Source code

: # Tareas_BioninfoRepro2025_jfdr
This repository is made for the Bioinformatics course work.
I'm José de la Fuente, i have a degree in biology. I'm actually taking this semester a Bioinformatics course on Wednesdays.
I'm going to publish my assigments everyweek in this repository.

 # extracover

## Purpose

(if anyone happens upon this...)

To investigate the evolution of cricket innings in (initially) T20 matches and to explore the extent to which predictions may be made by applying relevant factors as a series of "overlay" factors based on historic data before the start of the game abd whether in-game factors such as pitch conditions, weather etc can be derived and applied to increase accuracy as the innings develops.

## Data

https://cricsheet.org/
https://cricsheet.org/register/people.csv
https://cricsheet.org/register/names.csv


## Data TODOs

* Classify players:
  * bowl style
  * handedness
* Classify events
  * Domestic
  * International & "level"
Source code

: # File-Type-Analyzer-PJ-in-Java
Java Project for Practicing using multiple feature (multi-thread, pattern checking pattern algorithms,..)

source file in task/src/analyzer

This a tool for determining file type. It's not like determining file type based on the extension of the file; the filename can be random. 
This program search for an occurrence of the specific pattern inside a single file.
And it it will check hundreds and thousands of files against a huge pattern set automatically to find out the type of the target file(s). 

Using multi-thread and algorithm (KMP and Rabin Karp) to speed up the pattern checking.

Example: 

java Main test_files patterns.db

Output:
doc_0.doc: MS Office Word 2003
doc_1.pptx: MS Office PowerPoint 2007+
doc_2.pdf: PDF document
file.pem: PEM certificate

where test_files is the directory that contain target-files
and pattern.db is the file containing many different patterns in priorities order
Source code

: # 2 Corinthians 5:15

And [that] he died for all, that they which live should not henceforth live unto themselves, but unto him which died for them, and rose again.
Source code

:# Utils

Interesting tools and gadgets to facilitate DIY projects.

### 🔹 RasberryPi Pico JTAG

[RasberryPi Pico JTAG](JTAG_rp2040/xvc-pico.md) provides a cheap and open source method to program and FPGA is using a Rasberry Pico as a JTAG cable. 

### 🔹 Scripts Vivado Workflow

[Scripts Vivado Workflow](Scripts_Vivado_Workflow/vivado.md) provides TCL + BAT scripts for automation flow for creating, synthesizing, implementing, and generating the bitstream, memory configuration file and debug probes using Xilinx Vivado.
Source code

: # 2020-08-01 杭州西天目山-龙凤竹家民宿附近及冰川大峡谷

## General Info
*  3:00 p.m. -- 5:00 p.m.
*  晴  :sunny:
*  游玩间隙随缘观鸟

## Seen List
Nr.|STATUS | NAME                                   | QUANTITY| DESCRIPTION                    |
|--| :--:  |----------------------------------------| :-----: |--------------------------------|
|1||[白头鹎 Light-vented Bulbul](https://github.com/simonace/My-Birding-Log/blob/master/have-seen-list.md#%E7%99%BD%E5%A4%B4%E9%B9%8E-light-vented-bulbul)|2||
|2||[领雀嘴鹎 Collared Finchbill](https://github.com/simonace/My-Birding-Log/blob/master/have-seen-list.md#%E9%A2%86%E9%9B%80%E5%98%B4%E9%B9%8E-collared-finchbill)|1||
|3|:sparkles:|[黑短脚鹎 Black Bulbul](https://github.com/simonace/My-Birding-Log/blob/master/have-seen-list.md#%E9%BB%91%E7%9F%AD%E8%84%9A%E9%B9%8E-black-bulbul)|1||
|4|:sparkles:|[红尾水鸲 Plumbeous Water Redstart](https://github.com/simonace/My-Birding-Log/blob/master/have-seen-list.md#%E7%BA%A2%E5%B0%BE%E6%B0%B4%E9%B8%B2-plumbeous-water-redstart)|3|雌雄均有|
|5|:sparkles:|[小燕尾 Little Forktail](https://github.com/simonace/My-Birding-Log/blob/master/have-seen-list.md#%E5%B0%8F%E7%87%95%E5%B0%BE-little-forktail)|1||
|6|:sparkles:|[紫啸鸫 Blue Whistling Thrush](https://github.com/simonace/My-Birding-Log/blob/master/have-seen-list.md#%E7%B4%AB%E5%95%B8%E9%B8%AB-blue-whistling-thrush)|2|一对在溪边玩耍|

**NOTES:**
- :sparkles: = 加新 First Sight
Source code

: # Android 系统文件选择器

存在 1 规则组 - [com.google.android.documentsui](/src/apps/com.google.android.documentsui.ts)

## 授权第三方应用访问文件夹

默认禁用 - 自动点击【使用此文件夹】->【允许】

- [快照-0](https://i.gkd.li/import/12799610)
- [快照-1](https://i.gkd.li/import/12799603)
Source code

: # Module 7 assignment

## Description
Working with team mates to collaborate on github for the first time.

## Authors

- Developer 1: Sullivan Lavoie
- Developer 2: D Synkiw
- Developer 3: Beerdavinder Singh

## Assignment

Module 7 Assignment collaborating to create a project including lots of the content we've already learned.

· · · ·

Each record is to be retyped exactly as written.

**ANSWER SPACE**
Source code

: # Tareas_BioninfoRepro2025_jfdr
This repository is made for the Bioinformatics course work.
I'm José de la Fuente, i have a degree in biology. I'm actually taking this semester a Bioinformatics course on Wednesdays.
I'm going to publish my assigments everyweek in this repository.

 # extracover

## Purpose

(if anyone happens upon this...)

To investigate the evolution of cricket innings in (initially) T20 matches and to explore the extent to which predictions may be made by applying relevant factors as a series of "overlay" factors based on historic data before the start of the game abd whether in-game factors such as pitch conditions, weather etc can be derived and applied to increase accuracy as the innings develops.

## Data

https://cricsheet.org/
https://cricsheet.org/register/people.csv
https://cricsheet.org/register/names.csv


## Data TODOs

* Classify players:
  * bowl style
  * handedness
* Classify events
  * Domestic
  * International & "level"
Source code

: # File-Type-Analyzer-PJ-in-Java
Java Project for Practicing using multiple feature (multi-thread, pattern checking pattern algorithms,..)

source file in task/src/analyzer

This a tool for determining file type. It's not like determining file type based on the extension of the file; the filename can be random. 
This program search for an occurrence of the specific pattern inside a single file.
And it it will check hundreds and thousands of files against a huge pattern set automatically to find out the type of the target file(s). 

Using multi-thread and algorithm (KMP and Rabin Karp) to speed up the pattern checking.

Example: 

java Main test_files patterns.db

Output:
doc_0.doc: MS Office Word 2003
doc_1.pptx: MS Office PowerPoint 2007+
doc_2.pdf: PDF document
file.pem: PEM certificate

where test_files is the directory that contain target-files
and pattern.db is the file containing many different patterns in priorities order
Source code

: # 2 Corinthians 5:15

And [that] he died for all, that they which live should not henceforth live unto themselves, but unto him which died for them, and rose again.
Source code

:# Utils

Interesting tools and gadgets to facilitate DIY projects.

### 🔹 RasberryPi Pico JTAG

[RasberryPi Pico JTAG](JTAG_rp2040/xvc-pico.md) provides a cheap and open source method to program and FPGA is using a Rasberry Pico as a JTAG cable. 

### 🔹 Scripts Vivado Workflow

[Scripts Vivado Workflow](Scripts_Vivado_Workflow/vivado.md) provides TCL + BAT scripts for automation flow for creating, synthesizing, implementing, and generating the bitstream, memory configuration file and debug probes using Xilinx Vivado.
Source code

: # 2020-08-01 杭州西天目山-龙凤竹家民宿附近及冰川大峡谷

## General Info
*  3:00 p.m. -- 5:00 p.m.
*  晴  :sunny:
*  游玩间隙随缘观鸟

## Seen List
Nr.|STATUS | NAME                                   | QUANTITY| DESCRIPTION                    |
|--| :--:  |----------------------------------------| :-----: |--------------------------------|
|1||[白头鹎 Light-vented Bulbul](https://github.com/simonace/My-Birding-Log/blob/master/have-seen-list.md#%E7%99%BD%E5%A4%B4%E9%B9%8E-light-vented-bulbul)|2||
|2||[领雀嘴鹎 Collared Finchbill](https://github.com/simonace/My-Birding-Log/blob/master/have-seen-list.md#%E9%A2%86%E9%9B%80%E5%98%B4%E9%B9%8E-collared-finchbill)|1||
|3|:sparkles:|[黑短脚鹎 Black Bulbul](https://github.com/simonace/My-Birding-Log/blob/master/have-seen-list.md#%E9%BB%91%E7%9F%AD%E8%84%9A%E9%B9%8E-black-bulbul)|1||
|4|:sparkles:|[红尾水鸲 Plumbeous Water Redstart](https://github.com/simonace/My-Birding-Log/blob/master/have-seen-list.md#%E7%BA%A2%E5%B0%BE%E6%B0%B4%E9%B8%B2-plumbeous-water-redstart)|3|雌雄均有|
|5|:sparkles:|[小燕尾 Little Forktail](https://github.com/simonace/My-Birding-Log/blob/master/have-seen-list.md#%E5%B0%8F%E7%87%95%E5%B0%BE-little-forktail)|1||
|6|:sparkles:|[紫啸鸫 Blue Whistling Thrush](https://github.com/simonace/My-Birding-Log/blob/master/have-seen-list.md#%E7%B4%AB%E5%95%B8%E9%B8%AB-blue-whistling-thrush)|2|一对在溪边玩耍|

**NOTES:**
- :sparkles: = 加新 First Sight
Source code

: # Android 系统文件选择器

存在 1 规则组 - [com.google.android.documentsui](/src/apps/com.google.android.documentsui.ts)

## 授权第三方应用访问文件夹

默认禁用 - 自动点击【使用此文件夹】->【允许】

- [快照-0](https://i.gkd.li/import/12799610)
- [快照-1](https://i.gkd.li/import/12799603)
Source code

: # Module 7 assignment

## Description
Working with team mates to collaborate on github for the first time.

## Authors

- Developer 1: Sullivan Lavoie
- Developer 2: D Synkiw
- Developer 3: Beerdavinder Singh

## Assignment

Module 7 Assignment collaborating to create a project including lots of the content we've already learned.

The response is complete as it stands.